Activity:
Lines before the one containing "### Security" are left out; output the rest of the data exactly, through the final line.

Dataset entries
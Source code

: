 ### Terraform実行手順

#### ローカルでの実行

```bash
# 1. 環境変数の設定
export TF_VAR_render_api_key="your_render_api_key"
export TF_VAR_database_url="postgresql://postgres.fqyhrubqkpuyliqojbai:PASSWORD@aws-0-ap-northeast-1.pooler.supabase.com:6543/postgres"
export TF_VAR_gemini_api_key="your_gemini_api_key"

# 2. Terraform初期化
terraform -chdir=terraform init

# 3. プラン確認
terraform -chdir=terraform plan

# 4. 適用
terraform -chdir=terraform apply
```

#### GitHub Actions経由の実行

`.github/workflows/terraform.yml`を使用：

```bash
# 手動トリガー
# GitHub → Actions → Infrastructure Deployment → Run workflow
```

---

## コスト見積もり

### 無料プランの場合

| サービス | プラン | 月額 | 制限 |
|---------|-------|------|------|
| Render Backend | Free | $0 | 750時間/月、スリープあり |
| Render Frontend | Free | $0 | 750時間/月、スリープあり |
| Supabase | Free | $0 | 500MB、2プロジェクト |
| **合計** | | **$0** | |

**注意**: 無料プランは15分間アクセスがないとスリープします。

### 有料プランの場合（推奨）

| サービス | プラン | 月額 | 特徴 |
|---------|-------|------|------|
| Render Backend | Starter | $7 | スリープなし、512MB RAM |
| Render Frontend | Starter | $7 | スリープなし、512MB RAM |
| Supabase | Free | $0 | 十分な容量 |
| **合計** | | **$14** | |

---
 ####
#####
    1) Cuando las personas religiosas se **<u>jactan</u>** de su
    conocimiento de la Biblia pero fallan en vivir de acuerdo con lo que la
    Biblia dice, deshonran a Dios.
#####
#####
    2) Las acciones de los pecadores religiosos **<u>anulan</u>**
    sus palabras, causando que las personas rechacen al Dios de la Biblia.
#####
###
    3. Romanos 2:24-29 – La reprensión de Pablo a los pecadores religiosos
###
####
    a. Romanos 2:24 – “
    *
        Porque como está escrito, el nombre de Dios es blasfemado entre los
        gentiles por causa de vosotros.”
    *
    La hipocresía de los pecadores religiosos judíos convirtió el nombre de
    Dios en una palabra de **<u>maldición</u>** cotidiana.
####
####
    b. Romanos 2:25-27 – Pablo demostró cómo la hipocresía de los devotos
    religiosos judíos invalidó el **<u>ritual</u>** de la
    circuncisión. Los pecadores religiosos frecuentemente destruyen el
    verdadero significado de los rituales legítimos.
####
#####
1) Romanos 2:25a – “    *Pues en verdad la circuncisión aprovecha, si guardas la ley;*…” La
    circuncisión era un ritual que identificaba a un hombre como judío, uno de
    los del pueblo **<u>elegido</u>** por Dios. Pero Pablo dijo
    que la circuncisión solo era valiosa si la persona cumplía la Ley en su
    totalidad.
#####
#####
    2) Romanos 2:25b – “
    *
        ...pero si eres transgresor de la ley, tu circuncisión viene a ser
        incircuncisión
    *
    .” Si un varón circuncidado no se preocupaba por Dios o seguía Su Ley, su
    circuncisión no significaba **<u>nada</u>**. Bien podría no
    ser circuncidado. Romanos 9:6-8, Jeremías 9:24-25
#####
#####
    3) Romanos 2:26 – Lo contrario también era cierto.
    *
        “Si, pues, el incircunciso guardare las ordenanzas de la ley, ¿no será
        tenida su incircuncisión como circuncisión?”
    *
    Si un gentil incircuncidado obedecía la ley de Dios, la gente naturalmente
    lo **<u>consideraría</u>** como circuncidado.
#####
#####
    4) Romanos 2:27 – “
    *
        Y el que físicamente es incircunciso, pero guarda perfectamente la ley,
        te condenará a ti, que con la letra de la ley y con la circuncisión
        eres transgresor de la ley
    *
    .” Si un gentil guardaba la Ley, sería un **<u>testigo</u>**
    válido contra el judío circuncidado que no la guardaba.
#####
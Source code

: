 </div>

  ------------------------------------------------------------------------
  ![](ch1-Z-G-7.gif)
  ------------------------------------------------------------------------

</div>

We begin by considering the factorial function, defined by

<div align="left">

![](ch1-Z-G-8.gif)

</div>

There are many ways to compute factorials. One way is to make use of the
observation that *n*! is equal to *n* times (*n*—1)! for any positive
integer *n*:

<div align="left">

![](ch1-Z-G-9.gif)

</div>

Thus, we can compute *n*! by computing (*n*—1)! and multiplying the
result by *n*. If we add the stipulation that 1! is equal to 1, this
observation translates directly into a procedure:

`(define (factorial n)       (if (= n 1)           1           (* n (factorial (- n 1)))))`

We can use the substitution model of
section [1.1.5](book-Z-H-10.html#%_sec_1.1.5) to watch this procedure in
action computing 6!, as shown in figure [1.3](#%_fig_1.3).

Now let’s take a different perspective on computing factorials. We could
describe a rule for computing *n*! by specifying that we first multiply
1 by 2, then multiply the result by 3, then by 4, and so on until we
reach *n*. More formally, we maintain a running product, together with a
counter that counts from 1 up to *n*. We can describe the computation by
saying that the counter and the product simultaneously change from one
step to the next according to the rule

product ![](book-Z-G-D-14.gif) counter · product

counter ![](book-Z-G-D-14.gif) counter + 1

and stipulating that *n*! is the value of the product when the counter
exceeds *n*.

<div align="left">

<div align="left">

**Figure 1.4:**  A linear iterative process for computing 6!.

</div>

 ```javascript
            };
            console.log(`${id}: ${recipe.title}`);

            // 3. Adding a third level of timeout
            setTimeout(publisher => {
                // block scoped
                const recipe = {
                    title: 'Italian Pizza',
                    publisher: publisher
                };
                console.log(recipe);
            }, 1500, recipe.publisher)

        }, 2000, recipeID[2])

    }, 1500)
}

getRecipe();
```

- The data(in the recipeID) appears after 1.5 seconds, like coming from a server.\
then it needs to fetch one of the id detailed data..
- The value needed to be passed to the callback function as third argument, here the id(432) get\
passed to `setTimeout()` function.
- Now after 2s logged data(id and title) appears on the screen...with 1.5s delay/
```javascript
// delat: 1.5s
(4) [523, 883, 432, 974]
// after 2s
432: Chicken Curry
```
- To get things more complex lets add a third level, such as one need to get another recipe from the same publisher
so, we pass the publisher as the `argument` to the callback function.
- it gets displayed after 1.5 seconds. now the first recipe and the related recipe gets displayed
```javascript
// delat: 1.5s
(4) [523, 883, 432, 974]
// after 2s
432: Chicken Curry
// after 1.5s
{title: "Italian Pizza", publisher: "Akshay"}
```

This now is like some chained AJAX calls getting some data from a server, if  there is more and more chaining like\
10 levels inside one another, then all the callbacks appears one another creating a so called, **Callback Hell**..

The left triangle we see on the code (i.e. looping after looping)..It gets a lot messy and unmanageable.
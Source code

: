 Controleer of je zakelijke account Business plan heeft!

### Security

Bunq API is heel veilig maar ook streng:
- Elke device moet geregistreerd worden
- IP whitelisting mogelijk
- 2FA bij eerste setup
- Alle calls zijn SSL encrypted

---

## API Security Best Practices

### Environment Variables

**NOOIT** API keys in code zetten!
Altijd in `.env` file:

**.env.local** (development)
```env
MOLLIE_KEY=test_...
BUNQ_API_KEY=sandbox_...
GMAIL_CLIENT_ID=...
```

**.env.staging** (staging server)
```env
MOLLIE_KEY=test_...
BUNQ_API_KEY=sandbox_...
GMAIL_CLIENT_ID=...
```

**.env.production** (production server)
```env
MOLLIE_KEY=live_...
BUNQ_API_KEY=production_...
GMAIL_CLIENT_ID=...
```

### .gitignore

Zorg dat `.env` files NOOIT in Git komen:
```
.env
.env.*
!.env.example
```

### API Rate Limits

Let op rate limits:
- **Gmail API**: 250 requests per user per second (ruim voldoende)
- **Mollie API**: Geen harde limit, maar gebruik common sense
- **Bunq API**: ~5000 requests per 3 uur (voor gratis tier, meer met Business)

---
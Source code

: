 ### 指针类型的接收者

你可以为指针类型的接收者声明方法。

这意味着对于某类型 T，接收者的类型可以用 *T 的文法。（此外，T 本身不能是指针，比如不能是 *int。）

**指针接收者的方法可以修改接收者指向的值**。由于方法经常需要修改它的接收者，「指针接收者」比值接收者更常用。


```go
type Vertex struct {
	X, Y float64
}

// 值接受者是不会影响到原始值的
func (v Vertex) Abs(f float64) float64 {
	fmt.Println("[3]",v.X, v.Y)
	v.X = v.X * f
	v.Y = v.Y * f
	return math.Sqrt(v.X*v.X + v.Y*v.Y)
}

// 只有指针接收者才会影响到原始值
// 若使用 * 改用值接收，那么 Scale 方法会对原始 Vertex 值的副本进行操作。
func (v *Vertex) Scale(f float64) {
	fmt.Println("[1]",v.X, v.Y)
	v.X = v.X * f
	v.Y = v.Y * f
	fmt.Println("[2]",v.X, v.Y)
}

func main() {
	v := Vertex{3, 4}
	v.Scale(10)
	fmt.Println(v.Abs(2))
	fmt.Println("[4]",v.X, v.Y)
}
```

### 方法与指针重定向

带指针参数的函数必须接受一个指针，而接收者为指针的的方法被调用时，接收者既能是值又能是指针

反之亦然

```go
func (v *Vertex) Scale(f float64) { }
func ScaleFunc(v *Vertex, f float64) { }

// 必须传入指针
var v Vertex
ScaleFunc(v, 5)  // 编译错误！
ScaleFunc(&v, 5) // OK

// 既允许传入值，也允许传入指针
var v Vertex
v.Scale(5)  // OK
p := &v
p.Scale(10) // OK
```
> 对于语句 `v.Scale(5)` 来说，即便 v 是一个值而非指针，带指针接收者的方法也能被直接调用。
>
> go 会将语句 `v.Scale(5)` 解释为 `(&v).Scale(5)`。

Answer to this problem:
### Security

Bunq API is heel veilig maar ook streng:
- Elke device moet geregistreerd worden
- IP whitelisting mogelijk
- 2FA bij eerste setup
- Alle calls zijn SSL encrypted

---

## API Security Best Practices

### Environment Variables

**NOOIT** API keys in code zetten!
Altijd in `.env` file:

**.env.local** (development)
```env
MOLLIE_KEY=test_...
BUNQ_API_KEY=sandbox_...
GMAIL_CLIENT_ID=...
```

**.env.staging** (staging server)
```env
MOLLIE_KEY=test_...
BUNQ_API_KEY=sandbox_...
GMAIL_CLIENT_ID=...
```

**.env.production** (production server)
```env
MOLLIE_KEY=live_...
BUNQ_API_KEY=production_...
GMAIL_CLIENT_ID=...
```

### .gitignore

Zorg dat `.env` files NOOIT in Git komen:
```
.env
.env.*
!.env.example
```

### API Rate Limits

Let op rate limits:
- **Gmail API**: 250 requests per user per second (ruim voldoende)
- **Mollie API**: Geen harde limit, maar gebruik common sense
- **Bunq API**: ~5000 requests per 3 uur (voor gratis tier, meer met Business)

---
Source code

: ### 指针类型的接收者

你可以为指针类型的接收者声明方法。

这意味着对于某类型 T，接收者的类型可以用 *T 的文法。（此外，T 本身不能是指针，比如不能是 *int。）

**指针接收者的方法可以修改接收者指向的值**。由于方法经常需要修改它的接收者，「指针接收者」比值接收者更常用。


```go
type Vertex struct {
	X, Y float64
}

// 值接受者是不会影响到原始值的
func (v Vertex) Abs(f float64) float64 {
	fmt.Println("[3]",v.X, v.Y)
	v.X = v.X * f
	v.Y = v.Y * f
	return math.Sqrt(v.X*v.X + v.Y*v.Y)
}

// 只有指针接收者才会影响到原始值
// 若使用 * 改用值接收，那么 Scale 方法会对原始 Vertex 值的副本进行操作。
func (v *Vertex) Scale(f float64) {
	fmt.Println("[1]",v.X, v.Y)
	v.X = v.X * f
	v.Y = v.Y * f
	fmt.Println("[2]",v.X, v.Y)
}

func main() {
	v := Vertex{3, 4}
	v.Scale(10)
	fmt.Println(v.Abs(2))
	fmt.Println("[4]",v.X, v.Y)
}
```

### 方法与指针重定向

带指针参数的函数必须接受一个指针，而接收者为指针的的方法被调用时，接收者既能是值又能是指针

反之亦然

```go
func (v *Vertex) Scale(f float64) { }
func ScaleFunc(v *Vertex, f float64) { }

// 必须传入指针
var v Vertex
ScaleFunc(v, 5)  // 编译错误！
ScaleFunc(&v, 5) // OK

// 既允许传入值，也允许传入指针
var v Vertex
v.Scale(5)  // OK
p := &v
p.Scale(10) // OK
```
> 对于语句 `v.Scale(5)` 来说，即便 v 是一个值而非指针，带指针接收者的方法也能被直接调用。
>
> go 会将语句 `v.Scale(5)` 解释为 `(&v).Scale(5)`。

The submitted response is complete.